Work required> Lines from the records below that contain the word "neldermead" are to be copied out.

The records>
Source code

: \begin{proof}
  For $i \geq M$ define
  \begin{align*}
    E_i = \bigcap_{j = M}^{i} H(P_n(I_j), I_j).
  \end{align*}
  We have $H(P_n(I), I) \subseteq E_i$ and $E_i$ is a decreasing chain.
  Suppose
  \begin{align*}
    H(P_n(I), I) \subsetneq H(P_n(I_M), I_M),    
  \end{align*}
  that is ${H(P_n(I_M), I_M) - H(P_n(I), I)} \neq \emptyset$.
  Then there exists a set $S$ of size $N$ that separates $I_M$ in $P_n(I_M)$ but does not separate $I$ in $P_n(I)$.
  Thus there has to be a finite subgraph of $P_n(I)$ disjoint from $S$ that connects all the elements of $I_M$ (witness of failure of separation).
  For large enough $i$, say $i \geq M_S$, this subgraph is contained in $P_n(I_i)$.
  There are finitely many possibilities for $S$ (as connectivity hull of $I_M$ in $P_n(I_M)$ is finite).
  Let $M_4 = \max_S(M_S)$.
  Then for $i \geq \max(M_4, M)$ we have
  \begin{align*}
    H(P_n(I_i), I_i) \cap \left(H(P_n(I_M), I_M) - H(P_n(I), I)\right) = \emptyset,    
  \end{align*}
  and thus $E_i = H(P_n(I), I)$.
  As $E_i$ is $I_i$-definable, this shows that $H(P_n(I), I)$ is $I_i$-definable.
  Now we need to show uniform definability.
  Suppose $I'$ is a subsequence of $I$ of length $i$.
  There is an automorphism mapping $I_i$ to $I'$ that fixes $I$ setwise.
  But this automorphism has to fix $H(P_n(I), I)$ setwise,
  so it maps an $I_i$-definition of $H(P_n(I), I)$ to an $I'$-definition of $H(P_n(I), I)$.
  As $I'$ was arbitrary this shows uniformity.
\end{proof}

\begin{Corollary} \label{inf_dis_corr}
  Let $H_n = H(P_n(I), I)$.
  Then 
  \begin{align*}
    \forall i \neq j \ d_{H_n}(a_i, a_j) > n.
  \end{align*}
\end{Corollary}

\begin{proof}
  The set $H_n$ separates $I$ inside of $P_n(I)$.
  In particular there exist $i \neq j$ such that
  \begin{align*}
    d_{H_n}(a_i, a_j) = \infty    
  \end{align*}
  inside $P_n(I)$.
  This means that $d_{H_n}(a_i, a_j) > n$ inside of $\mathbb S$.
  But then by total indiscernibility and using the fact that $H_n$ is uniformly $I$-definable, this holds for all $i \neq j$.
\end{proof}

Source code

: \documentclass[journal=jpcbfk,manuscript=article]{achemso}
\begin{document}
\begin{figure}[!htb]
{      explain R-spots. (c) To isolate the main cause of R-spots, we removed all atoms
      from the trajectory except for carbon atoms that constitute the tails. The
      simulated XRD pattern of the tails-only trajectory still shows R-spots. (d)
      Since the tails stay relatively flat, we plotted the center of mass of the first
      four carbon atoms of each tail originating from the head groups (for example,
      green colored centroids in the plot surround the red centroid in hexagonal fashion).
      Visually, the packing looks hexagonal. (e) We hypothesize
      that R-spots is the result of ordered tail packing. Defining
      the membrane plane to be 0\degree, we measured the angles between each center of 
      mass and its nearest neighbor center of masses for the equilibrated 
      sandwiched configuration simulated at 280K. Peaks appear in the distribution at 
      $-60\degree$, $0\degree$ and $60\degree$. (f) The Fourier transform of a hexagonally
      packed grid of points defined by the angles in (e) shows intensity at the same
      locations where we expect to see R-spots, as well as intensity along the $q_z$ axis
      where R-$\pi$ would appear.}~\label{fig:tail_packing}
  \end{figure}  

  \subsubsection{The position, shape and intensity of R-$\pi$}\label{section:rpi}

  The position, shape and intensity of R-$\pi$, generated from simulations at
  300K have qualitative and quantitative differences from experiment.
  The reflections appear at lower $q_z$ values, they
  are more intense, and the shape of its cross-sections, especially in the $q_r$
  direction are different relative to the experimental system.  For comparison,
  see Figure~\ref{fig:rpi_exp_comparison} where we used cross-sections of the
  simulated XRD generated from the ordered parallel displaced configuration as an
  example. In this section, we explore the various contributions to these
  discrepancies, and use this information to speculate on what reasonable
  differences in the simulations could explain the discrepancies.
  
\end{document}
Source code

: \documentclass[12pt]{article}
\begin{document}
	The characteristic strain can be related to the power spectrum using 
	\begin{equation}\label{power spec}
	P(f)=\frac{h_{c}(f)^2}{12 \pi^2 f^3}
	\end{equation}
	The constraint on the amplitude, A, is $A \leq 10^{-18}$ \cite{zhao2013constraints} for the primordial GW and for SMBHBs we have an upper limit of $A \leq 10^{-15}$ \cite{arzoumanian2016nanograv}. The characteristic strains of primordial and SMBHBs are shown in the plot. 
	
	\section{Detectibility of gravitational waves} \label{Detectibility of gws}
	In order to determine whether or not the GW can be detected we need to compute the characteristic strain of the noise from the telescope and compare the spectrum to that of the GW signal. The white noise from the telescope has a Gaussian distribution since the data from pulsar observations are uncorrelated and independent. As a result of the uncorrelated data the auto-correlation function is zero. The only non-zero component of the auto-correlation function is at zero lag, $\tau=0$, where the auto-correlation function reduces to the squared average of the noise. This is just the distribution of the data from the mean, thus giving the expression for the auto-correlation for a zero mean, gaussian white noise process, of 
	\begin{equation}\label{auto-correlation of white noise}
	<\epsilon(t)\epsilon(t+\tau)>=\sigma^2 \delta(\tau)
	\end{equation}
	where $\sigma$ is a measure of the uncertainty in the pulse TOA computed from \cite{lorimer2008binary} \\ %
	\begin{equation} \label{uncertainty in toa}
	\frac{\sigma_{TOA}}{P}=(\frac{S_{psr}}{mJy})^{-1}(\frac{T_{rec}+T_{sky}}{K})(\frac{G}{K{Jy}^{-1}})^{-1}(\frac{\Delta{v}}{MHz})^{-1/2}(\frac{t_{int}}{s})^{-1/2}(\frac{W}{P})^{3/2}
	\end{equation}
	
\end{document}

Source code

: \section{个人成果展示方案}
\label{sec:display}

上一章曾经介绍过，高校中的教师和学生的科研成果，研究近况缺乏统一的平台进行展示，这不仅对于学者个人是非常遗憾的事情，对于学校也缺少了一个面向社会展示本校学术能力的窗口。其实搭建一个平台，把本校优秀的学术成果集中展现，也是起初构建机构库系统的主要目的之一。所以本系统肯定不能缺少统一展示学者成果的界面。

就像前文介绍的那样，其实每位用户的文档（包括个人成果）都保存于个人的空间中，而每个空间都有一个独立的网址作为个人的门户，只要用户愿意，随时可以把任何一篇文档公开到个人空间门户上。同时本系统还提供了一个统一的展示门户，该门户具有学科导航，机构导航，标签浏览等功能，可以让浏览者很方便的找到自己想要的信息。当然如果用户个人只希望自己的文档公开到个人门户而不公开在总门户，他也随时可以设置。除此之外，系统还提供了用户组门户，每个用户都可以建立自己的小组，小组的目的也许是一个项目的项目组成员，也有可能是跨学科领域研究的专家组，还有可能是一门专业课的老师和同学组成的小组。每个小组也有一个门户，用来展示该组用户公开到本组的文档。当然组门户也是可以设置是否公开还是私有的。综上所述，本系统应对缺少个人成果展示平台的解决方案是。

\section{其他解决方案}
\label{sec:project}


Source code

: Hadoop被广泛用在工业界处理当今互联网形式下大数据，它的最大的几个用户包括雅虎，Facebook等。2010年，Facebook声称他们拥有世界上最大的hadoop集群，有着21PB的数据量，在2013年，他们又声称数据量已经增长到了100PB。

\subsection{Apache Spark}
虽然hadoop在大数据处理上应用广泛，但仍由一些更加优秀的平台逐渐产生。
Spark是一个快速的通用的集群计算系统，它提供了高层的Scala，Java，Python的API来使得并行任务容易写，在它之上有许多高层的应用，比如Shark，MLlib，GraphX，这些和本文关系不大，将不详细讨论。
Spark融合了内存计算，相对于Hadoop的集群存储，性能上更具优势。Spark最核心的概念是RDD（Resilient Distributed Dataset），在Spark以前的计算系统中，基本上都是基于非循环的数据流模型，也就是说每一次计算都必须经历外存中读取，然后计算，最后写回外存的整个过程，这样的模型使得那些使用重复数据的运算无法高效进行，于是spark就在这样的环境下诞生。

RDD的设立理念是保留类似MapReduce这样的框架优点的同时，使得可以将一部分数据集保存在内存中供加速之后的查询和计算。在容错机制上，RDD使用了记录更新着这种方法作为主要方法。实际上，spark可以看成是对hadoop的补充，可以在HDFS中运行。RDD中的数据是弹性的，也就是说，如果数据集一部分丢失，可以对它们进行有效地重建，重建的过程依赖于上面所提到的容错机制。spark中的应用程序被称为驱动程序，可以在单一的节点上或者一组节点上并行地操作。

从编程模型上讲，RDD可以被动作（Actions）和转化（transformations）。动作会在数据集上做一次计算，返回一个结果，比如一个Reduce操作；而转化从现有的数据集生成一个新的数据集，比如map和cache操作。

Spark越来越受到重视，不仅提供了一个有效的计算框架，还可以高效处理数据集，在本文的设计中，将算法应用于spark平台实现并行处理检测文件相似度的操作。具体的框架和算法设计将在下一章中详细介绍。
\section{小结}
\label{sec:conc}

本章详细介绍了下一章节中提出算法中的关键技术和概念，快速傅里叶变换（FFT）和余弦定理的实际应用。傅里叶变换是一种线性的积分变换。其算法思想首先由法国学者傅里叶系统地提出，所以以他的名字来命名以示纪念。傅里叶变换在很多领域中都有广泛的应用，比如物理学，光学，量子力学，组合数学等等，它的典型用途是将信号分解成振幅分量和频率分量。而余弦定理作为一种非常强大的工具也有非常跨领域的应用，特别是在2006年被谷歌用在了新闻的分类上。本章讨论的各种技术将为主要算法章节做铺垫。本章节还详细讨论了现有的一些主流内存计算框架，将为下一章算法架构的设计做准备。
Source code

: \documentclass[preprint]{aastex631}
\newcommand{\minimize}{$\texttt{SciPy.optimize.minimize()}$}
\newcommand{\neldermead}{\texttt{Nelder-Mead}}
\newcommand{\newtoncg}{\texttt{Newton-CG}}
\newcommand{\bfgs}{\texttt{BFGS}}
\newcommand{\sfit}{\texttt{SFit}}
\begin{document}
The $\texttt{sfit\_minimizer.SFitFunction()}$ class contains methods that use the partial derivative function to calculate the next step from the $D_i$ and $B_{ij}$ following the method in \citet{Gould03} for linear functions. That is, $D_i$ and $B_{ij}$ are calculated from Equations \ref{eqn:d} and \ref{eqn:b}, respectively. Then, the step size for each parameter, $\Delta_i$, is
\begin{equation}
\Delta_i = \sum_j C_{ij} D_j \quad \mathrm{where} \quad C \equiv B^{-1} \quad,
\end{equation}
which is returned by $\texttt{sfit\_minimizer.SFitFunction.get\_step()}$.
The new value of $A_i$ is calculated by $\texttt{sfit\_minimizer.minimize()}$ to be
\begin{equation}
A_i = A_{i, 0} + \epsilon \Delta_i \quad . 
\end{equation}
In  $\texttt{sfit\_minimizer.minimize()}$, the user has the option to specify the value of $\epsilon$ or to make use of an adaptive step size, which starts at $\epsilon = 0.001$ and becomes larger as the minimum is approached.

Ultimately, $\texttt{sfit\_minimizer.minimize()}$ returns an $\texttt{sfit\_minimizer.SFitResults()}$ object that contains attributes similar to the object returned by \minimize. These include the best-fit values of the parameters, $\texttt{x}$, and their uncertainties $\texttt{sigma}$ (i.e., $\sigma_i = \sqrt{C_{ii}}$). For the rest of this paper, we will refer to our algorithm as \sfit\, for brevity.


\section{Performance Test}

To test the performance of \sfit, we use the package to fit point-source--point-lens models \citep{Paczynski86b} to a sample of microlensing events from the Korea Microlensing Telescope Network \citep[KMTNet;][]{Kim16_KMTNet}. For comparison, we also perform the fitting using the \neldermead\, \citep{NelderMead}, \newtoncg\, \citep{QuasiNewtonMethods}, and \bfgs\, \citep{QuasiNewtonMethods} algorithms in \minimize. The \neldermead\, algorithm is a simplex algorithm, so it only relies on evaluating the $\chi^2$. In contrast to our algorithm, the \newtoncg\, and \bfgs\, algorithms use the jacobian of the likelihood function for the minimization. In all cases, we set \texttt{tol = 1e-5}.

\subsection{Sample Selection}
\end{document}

Answer to the problem>
\newcommand{\neldermead}{\texttt{Nelder-Mead}}
To test the performance of \sfit, we use the package to fit point-source--point-lens models \citep{Paczynski86b} to a sample of microlensing events from the Korea Microlensing Telescope Network \citep[KMTNet;][]{Kim16_KMTNet}. For comparison, we also perform the fitting using the \neldermead\, \citep{NelderMead}, \newtoncg\, \citep{QuasiNewtonMethods}, and \bfgs\, \citep{QuasiNewtonMethods} algorithms in \minimize. The \neldermead\, algorithm is a simplex algorithm, so it only relies on evaluating the $\chi^2$. In contrast to our algorithm, the \newtoncg\, and \bfgs\, algorithms use the jacobian of the likelihood function for the minimization. In all cases, we set \texttt{tol = 1e-5}.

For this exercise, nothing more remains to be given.